Exercise goal
From the entries below, return only the lines starting at the one that contains "Un día antes" and ending at the one that contains "Samuel respondió a", exactly as they stand.

Provided data

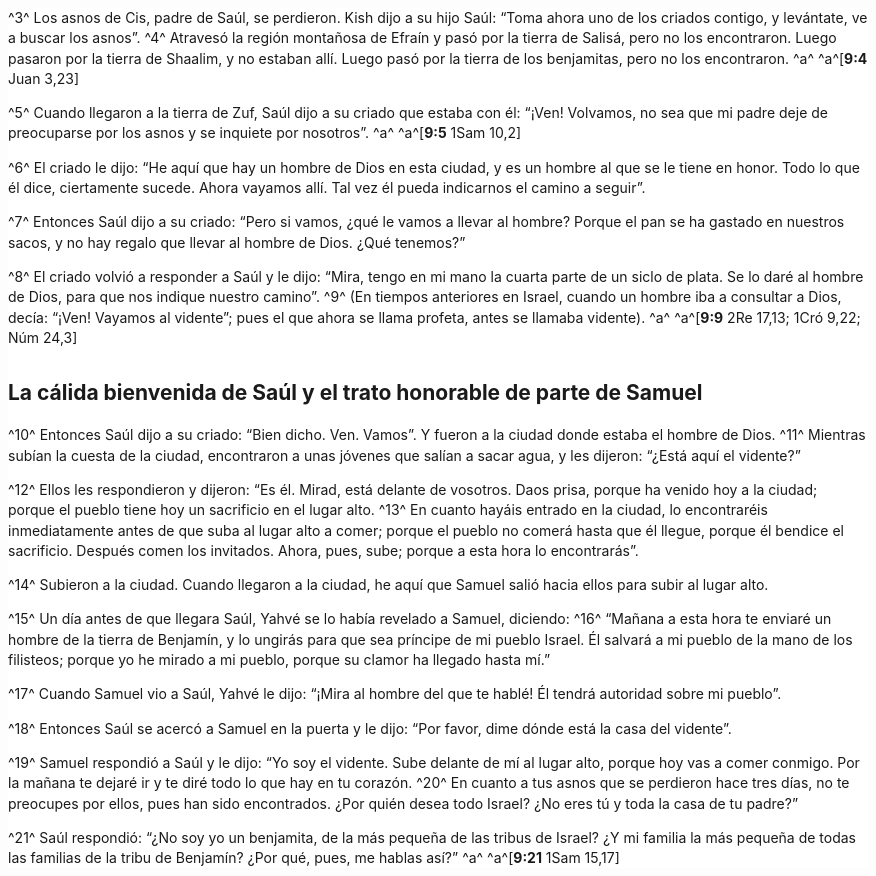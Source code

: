  ^3^ Los asnos de Cis, padre de Saúl, se perdieron. Kish dijo a su hijo Saúl: “Toma ahora uno de los criados contigo, y levántate, ve a buscar los asnos”. ^4^ Atravesó la región montañosa de Efraín y pasó por la tierra de Salisá, pero no los encontraron. Luego pasaron por la tierra de Shaalim, y no estaban allí. Luego pasó por la tierra de los benjamitas, pero no los encontraron. ^a^
^a^[**9:4** Juan 3,23]

 ^5^ Cuando llegaron a la tierra de Zuf, Saúl dijo a su criado que estaba con él: “¡Ven! Volvamos, no sea que mi padre deje de preocuparse por los asnos y se inquiete por nosotros”. ^a^
^a^[**9:5** 1Sam 10,2]

 ^6^ El criado le dijo: “He aquí que hay un hombre de Dios en esta ciudad, y es un hombre al que se le tiene en honor. Todo lo que él dice, ciertamente sucede. Ahora vayamos allí. Tal vez él pueda indicarnos el camino a seguir”.

 ^7^ Entonces Saúl dijo a su criado: “Pero si vamos, ¿qué le vamos a llevar al hombre? Porque el pan se ha gastado en nuestros sacos, y no hay regalo que llevar al hombre de Dios. ¿Qué tenemos?”

 ^8^ El criado volvió a responder a Saúl y le dijo: “Mira, tengo en mi mano la cuarta parte de un siclo de plata. Se lo daré al hombre de Dios, para que nos indique nuestro camino”. ^9^ (En tiempos anteriores en Israel, cuando un hombre iba a consultar a Dios, decía: “¡Ven! Vayamos al vidente”; pues el que ahora se llama profeta, antes se llamaba vidente). ^a^
^a^[**9:9** 2Re 17,13; 1Cró 9,22; Núm 24,3]

## La cálida bienvenida de Saúl y el trato honorable de parte de Samuel
 ^10^ Entonces Saúl dijo a su criado: “Bien dicho. Ven. Vamos”. Y fueron a la ciudad donde estaba el hombre de Dios. ^11^ Mientras subían la cuesta de la ciudad, encontraron a unas jóvenes que salían a sacar agua, y les dijeron: “¿Está aquí el vidente?”

 ^12^ Ellos les respondieron y dijeron: “Es él. Mirad, está delante de vosotros. Daos prisa, porque ha venido hoy a la ciudad; porque el pueblo tiene hoy un sacrificio en el lugar alto. ^13^ En cuanto hayáis entrado en la ciudad, lo encontraréis inmediatamente antes de que suba al lugar alto a comer; porque el pueblo no comerá hasta que él llegue, porque él bendice el sacrificio. Después comen los invitados. Ahora, pues, sube; porque a esta hora lo encontrarás”.

 ^14^ Subieron a la ciudad. Cuando llegaron a la ciudad, he aquí que Samuel salió hacia ellos para subir al lugar alto.

 ^15^ Un día antes de que llegara Saúl, Yahvé se lo había revelado a Samuel, diciendo: ^16^ “Mañana a esta hora te enviaré un hombre de la tierra de Benjamín, y lo ungirás para que sea príncipe de mi pueblo Israel. Él salvará a mi pueblo de la mano de los filisteos; porque yo he mirado a mi pueblo, porque su clamor ha llegado hasta mí.”

 ^17^ Cuando Samuel vio a Saúl, Yahvé le dijo: “¡Mira al hombre del que te hablé! Él tendrá autoridad sobre mi pueblo”.

 ^18^ Entonces Saúl se acercó a Samuel en la puerta y le dijo: “Por favor, dime dónde está la casa del vidente”.

 ^19^ Samuel respondió a Saúl y le dijo: “Yo soy el vidente. Sube delante de mí al lugar alto, porque hoy vas a comer conmigo. Por la mañana te dejaré ir y te diré todo lo que hay en tu corazón. ^20^ En cuanto a tus asnos que se perdieron hace tres días, no te preocupes por ellos, pues han sido encontrados. ¿Por quién desea todo Israel? ¿No eres tú y toda la casa de tu padre?”

 ^21^ Saúl respondió: “¿No soy yo un benjamita, de la más pequeña de las tribus de Israel? ¿Y mi familia la más pequeña de todas las familias de la tribu de Benjamín? ¿Por qué, pues, me hablas así?” ^a^
^a^[**9:21** 1Sam 15,17]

Response
 ^15^ Un día antes de que llegara Saúl, Yahvé se lo había revelado a Samuel, diciendo: ^16^ “Mañana a esta hora te enviaré un hombre de la tierra de Benjamín, y lo ungirás para que sea príncipe de mi pueblo Israel. Él salvará a mi pueblo de la mano de los filisteos; porque yo he mirado a mi pueblo, porque su clamor ha llegado hasta mí.”

 ^17^ Cuando Samuel vio a Saúl, Yahvé le dijo: “¡Mira al hombre del que te hablé! Él tendrá autoridad sobre mi pueblo”.

 ^18^ Entonces Saúl se acercó a Samuel en la puerta y le dijo: “Por favor, dime dónde está la casa del vidente”.

 ^19^ Samuel respondió a Saúl y le dijo: “Yo soy el vidente. Sube delante de mí al lugar alto, porque hoy vas a comer conmigo. Por la mañana te dejaré ir y te diré todo lo que hay en tu corazón. ^20^ En cuanto a tus asnos que se perdieron hace tres días, no te preocupes por ellos, pues han sido encontrados. ¿Por quién desea todo Israel? ¿No eres tú y toda la casa de tu padre?”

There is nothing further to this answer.